Measurement of serum biochemical parameters
Six serum biochemical parameters were assessed using kits, including a high-density lipoprotein cholesterol (HDL-C) kit, low-density lipoprotein cholesterol (LDL-C) kit, apolipoprotein A-I (APOAI) kit, and apolipoprotein B (APOB) kit were purchased from Biosino Bio-Technology and Science Inc. (Beijing, China). Furthermore. a total bile acid kit was purchased from Zhejiang Weiyi Bio-tech. Co., Ltd. (Zhejiang, China) and a very low-density lipoprotein cholesterol (VLDL) kit was purchased from the Beijing Sino-UK Institute of Biology Technology (Beijing, China). These parameters were measured by following the manufacturer’s instructions for all kits using a Mindray IM–420 fully automated clinical chemistry analyzer (Mindray Bio-Medical Electronics Co., Ltd., Shenzhen, China) at the Beijing Sino-UK Institute of Biology Technology (Beijing, China).

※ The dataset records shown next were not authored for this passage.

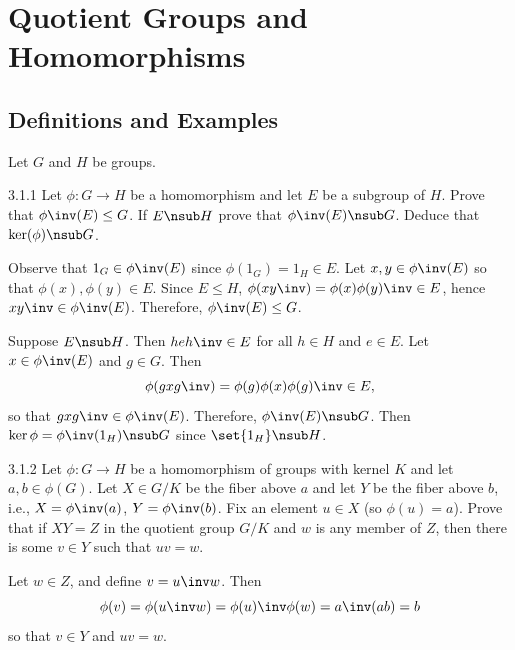 \section{Quotient Groups and Homomorphisms}

\subsection{Definitions and Examples}

Let $G$ and $H$ be groups.

\begin{exercise}{3.1.1}
    Let $\phi : G \to H$ be a homomorphism and let $E$ be a subgroup of $H$.
	Prove that $\phi\inv(E) \leq G$.
	If $E \nsub H$ prove that $\phi\inv(E) \nsub G$.
	Deduce that $\ker(\phi) \nsub G$.
\end{exercise}

\begin{sol}
    Observe that $1_G \in \phi\inv(E)$ since $\phi(1_G) = 1_H \in E$.
	Let $x, y \in \phi\inv(E)$ so that $\phi(x), \phi(y) \in E$.
	Since $E \leq H$, $\phi(xy\inv) = \phi(x)\phi(y)\inv \in E$, hence $xy\inv \in \phi\inv(E)$.
	Therefore, $\phi\inv(E) \leq G$.

    Suppose $E \nsub H$.
	Then $heh\inv \in E$ for all $h \in H$ and $e \in E$.
	Let $x \in \phi\inv(E)$ and $g \in G$.
	Then
    \[
    	\phi(gxg\inv) = \phi(g)\phi(x)\phi(g)\inv \in E,
    \]
    so that $gxg\inv \in \phi\inv(E)$.
	Therefore, $\phi\inv(E) \nsub G$.
	Then $\ker \phi = \phi\inv(1_H) \nsub G$ since $\set{1_H} \nsub H$.
\end{sol}

\begin{exercise}{3.1.2}
    Let $\phi : G \to H$ be a homomorphism of groups with kernel $K$ and let $a,b \in \phi(G)$.
	Let $X \in G/K$ be the fiber above $a$ and let $Y$ be the fiber above $b$, i.e., $X = \phi\inv (a)$, $Y = \phi\inv (b)$.
	Fix an element $u \in X$ (so $\phi(u)=a$).
	Prove that if $XY = Z$ in the quotient group $G/K$ and $w$ is any member of $Z$, then there is some $v \in Y$ such that $uv = w$.
    
\end{exercise}

\begin{sol}
    Let $w \in Z$, and define $v = u\inv w$.
	Then
    \[
    	\phi(v) = \phi(u\inv w) = \phi(u)\inv \phi(w) = a\inv (ab) = b
    \]
    so that $v \in Y$ and $uv = w$.
\end{sol}

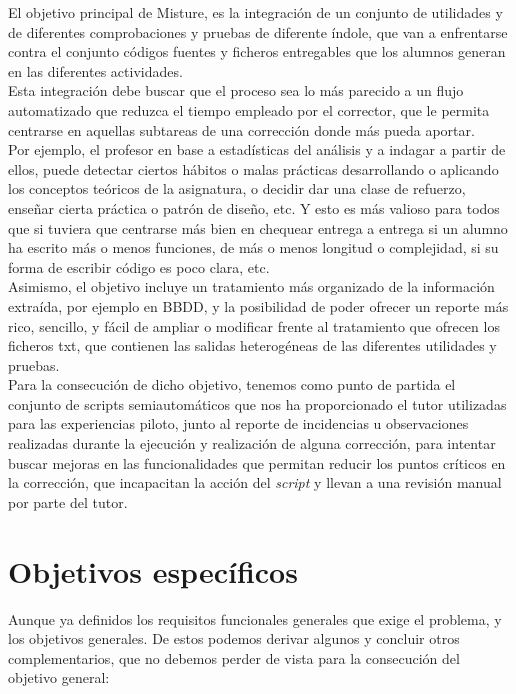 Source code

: El objetivo principal de Misture, es la integración de un conjunto de utilidades y de diferentes comprobaciones y pruebas de diferente índole, que van a enfrentarse contra el conjunto códigos fuentes y ficheros entregables que los alumnos generan en las diferentes actividades.\\


Esta integración debe buscar que el proceso sea lo más parecido a un flujo automatizado que reduzca el tiempo empleado por el corrector, que le permita centrarse en aquellas subtareas de una corrección donde más pueda aportar.\\


Por ejemplo, el profesor en base a estadísticas del análisis y a indagar a partir de ellos, puede detectar ciertos hábitos o malas prácticas desarrollando o aplicando los conceptos teóricos de la asignatura, o decidir dar una clase de refuerzo, enseñar cierta práctica o patrón de diseño, etc. Y esto es más valioso para todos que si tuviera que centrarse más bien en chequear entrega a entrega si un alumno ha escrito más o menos funciones, de más o menos longitud o complejidad, si su forma de escribir código es poco clara, etc.\\


Asimismo, el objetivo incluye un tratamiento más organizado de la información extraída, por ejemplo en BBDD, y la posibilidad de poder ofrecer un reporte más rico, sencillo, y fácil de ampliar o modificar frente al tratamiento que ofrecen los ficheros txt, que contienen las salidas heterogéneas de las diferentes utilidades y pruebas.\\


Para la consecución de dicho objetivo, tenemos como punto de partida el conjunto de scripts semiautomáticos que nos ha proporcionado el tutor utilizadas para las experiencias piloto, junto al reporte de incidencias u observaciones realizadas durante la ejecución y realización de alguna corrección, para intentar buscar mejoras en las funcionalidades que permitan reducir los puntos críticos en la corrección, que incapacitan la acción del \textit{script} y llevan a una revisión manual por parte del tutor. \\


\section{Objetivos específicos}
\label{sec:obj_esp}


Aunque ya definidos los requisitos funcionales generales que exige el problema, y los objetivos generales. De estos podemos derivar algunos y concluir otros complementarios, que no debemos perder de vista para la consecución del objetivo general:\\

Cloning the full-length EAV-HP transcript
The IM+ Yimeng chicken liver tissue RNA for RNA-seq was used for the 5ʹRACE and 3ʹRACE experiments. The RACE experiments followed the protocol of SMARTer RACE 5ʹ/3ʹ Kit (Clontech, Mountain View, CA, USA). Gene RACE primers (including nested primers) were designed for the two orientations as the transcriptional start site for the EAV-HP could not be confirmed. In addition, another primer (AP) set was designed for the entire cDNA sequence of the EAV-HP, as the products of the corresponding RACE primer sets could not complete the entire sequence. The primer sequences are presented in Table S7, and the PCR products were sequenced using the Sanger method (Sino Geno Max).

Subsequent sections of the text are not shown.